> _Dataset records_
# # # # #
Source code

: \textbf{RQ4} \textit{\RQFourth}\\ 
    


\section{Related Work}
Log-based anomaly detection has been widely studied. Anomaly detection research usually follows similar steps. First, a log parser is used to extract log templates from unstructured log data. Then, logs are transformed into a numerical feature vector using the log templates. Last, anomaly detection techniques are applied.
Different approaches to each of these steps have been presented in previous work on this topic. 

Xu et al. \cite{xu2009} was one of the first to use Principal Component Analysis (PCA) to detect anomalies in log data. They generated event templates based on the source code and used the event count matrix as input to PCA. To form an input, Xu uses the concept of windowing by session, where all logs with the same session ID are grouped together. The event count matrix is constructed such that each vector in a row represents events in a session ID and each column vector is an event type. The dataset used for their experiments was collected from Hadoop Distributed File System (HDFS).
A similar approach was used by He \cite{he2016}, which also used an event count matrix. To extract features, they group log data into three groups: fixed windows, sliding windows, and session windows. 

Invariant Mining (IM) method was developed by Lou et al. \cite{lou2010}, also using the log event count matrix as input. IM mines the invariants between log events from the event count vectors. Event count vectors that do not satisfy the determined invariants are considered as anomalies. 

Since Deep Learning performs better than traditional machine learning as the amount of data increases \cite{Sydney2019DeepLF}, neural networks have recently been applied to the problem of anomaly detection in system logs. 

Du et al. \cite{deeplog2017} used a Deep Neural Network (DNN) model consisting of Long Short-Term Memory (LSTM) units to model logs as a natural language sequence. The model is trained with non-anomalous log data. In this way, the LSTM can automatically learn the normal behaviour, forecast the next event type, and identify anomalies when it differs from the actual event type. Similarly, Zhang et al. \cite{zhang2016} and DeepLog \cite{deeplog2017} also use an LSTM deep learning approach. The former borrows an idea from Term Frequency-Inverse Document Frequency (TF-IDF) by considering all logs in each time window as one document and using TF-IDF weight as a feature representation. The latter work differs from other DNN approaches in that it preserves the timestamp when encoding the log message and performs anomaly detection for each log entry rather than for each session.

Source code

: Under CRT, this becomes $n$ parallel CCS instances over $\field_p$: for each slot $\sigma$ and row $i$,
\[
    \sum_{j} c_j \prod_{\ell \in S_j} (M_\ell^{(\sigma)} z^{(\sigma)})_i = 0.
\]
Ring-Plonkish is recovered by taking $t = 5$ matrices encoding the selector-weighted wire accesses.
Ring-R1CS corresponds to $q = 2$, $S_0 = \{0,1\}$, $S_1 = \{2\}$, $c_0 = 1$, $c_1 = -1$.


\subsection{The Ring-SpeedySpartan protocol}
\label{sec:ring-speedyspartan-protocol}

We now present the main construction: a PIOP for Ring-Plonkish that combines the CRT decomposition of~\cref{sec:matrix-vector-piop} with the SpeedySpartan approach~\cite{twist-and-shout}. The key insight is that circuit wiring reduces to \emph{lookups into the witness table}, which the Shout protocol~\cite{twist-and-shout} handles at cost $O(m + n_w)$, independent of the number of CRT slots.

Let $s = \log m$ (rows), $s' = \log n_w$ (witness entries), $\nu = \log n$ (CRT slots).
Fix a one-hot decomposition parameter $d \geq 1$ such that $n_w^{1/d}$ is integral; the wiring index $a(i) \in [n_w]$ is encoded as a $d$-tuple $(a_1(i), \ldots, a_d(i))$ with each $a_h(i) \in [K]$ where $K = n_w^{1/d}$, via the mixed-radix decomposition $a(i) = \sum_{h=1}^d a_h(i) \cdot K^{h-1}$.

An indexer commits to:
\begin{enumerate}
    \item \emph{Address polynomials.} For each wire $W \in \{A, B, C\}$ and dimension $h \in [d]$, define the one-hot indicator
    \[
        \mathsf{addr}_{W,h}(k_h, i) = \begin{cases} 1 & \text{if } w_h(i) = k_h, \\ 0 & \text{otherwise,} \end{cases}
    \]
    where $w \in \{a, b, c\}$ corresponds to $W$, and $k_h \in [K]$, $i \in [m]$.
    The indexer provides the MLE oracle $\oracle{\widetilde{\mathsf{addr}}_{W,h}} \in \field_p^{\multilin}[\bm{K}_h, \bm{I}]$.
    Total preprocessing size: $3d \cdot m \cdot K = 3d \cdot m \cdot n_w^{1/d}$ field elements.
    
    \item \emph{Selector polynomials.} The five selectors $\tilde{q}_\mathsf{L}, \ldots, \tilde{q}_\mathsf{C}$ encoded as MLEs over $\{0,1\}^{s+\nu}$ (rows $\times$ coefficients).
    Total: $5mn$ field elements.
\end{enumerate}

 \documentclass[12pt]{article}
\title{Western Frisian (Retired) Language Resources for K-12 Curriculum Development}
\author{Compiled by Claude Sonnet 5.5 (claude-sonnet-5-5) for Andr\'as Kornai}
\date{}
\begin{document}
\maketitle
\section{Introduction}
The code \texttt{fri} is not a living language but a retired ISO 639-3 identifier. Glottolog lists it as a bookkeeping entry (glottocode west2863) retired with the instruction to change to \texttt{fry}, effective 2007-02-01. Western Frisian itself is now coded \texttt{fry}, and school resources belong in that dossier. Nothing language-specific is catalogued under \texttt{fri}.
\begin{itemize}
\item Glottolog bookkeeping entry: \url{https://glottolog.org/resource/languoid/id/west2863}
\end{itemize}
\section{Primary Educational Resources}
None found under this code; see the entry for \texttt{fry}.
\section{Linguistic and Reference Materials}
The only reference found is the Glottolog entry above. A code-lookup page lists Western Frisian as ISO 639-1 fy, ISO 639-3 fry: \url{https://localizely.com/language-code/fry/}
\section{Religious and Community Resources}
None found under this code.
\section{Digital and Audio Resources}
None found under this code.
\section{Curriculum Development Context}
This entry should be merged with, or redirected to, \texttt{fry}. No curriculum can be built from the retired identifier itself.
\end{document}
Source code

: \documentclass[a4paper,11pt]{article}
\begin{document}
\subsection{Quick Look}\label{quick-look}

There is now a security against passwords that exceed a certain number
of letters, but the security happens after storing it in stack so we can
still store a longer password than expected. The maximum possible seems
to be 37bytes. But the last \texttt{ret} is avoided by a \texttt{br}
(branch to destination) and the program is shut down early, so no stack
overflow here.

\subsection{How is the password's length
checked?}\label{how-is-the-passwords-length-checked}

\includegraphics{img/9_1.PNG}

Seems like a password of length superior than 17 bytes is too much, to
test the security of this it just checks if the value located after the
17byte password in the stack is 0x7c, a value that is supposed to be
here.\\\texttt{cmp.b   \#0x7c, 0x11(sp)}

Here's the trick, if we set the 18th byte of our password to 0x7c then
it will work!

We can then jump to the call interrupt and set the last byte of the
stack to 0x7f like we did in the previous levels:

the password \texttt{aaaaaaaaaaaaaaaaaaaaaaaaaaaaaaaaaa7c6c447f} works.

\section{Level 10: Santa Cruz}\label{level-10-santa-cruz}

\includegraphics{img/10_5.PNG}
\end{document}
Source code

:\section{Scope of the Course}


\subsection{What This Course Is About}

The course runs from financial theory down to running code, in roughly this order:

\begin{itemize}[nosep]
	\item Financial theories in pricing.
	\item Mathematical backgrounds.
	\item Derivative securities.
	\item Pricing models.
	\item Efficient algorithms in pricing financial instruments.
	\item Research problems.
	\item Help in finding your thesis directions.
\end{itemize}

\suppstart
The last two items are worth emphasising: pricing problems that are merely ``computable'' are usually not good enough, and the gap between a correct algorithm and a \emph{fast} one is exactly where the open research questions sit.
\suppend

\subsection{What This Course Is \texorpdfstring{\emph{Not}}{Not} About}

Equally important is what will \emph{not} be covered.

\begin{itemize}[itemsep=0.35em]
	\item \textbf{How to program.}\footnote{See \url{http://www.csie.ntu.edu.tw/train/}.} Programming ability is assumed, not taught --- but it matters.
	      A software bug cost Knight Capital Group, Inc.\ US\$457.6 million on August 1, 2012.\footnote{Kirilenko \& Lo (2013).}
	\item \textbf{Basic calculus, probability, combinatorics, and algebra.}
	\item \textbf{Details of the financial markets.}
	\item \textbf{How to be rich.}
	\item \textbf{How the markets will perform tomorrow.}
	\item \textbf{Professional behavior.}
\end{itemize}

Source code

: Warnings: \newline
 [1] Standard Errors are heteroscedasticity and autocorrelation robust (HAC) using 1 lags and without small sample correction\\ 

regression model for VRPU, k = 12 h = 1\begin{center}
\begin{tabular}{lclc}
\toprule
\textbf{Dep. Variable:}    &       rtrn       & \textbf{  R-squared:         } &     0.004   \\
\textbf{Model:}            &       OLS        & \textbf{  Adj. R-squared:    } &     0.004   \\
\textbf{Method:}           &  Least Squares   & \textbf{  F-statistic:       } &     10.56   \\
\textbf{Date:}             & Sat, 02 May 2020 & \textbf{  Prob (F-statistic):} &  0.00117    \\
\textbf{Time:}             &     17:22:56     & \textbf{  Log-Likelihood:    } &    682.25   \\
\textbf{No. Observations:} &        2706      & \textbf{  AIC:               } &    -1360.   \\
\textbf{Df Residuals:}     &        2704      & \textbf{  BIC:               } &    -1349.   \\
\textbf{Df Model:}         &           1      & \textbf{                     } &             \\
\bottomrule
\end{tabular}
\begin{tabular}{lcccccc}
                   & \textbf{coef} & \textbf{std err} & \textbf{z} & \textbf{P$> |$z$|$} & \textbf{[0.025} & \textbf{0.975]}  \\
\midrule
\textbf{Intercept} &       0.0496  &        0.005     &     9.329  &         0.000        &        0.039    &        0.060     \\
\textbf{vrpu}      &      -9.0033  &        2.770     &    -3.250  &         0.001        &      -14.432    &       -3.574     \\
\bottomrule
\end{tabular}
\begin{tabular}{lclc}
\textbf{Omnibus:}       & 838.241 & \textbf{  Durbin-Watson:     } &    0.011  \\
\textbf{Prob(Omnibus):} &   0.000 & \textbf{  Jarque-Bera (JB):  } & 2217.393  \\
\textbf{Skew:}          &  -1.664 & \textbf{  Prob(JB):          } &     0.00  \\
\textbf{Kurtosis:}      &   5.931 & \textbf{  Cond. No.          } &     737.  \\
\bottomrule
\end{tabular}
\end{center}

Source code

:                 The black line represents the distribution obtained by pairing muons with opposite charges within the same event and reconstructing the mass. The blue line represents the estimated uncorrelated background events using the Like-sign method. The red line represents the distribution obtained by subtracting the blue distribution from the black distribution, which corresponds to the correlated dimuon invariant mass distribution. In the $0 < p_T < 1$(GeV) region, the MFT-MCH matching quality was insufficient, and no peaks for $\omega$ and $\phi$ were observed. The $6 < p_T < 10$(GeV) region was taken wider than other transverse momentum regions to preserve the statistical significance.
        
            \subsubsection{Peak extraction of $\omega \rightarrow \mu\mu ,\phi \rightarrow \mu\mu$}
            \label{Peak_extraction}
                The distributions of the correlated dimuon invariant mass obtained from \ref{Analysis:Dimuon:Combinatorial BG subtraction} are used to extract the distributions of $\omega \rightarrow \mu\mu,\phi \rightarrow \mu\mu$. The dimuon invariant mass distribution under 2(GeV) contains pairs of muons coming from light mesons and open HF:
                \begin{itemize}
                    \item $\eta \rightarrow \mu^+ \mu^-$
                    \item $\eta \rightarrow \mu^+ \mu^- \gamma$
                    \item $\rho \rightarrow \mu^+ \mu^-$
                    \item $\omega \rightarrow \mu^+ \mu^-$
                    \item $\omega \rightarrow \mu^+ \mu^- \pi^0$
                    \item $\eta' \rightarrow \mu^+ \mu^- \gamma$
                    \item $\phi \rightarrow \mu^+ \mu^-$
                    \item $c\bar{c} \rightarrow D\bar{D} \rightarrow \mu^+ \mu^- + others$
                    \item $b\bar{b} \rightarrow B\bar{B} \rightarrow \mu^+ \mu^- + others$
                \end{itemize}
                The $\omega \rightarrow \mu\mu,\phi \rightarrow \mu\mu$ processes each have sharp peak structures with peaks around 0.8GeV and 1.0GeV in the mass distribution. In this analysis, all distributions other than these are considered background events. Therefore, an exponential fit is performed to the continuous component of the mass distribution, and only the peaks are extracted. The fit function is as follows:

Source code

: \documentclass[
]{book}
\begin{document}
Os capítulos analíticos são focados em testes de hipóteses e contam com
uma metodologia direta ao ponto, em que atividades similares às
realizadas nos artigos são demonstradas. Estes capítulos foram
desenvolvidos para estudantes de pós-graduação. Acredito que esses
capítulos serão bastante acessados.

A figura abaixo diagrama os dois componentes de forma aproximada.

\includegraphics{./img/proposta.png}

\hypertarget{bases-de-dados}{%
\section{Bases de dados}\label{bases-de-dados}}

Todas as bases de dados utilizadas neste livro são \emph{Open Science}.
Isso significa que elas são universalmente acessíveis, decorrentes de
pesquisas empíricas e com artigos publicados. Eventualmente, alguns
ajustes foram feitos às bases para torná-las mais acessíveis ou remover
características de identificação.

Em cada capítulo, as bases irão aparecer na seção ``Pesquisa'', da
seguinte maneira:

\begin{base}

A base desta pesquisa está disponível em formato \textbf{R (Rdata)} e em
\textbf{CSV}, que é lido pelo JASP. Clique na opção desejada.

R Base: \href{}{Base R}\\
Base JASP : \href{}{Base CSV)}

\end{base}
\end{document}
# # # # #
> _Work to be completed_
Every line of the data that includes the word "artigos" should be copied.

> _Completed exercise_
realizadas nos artigos são demonstradas. Estes capítulos foram
pesquisas empíricas e com artigos publicados. Eventualmente, alguns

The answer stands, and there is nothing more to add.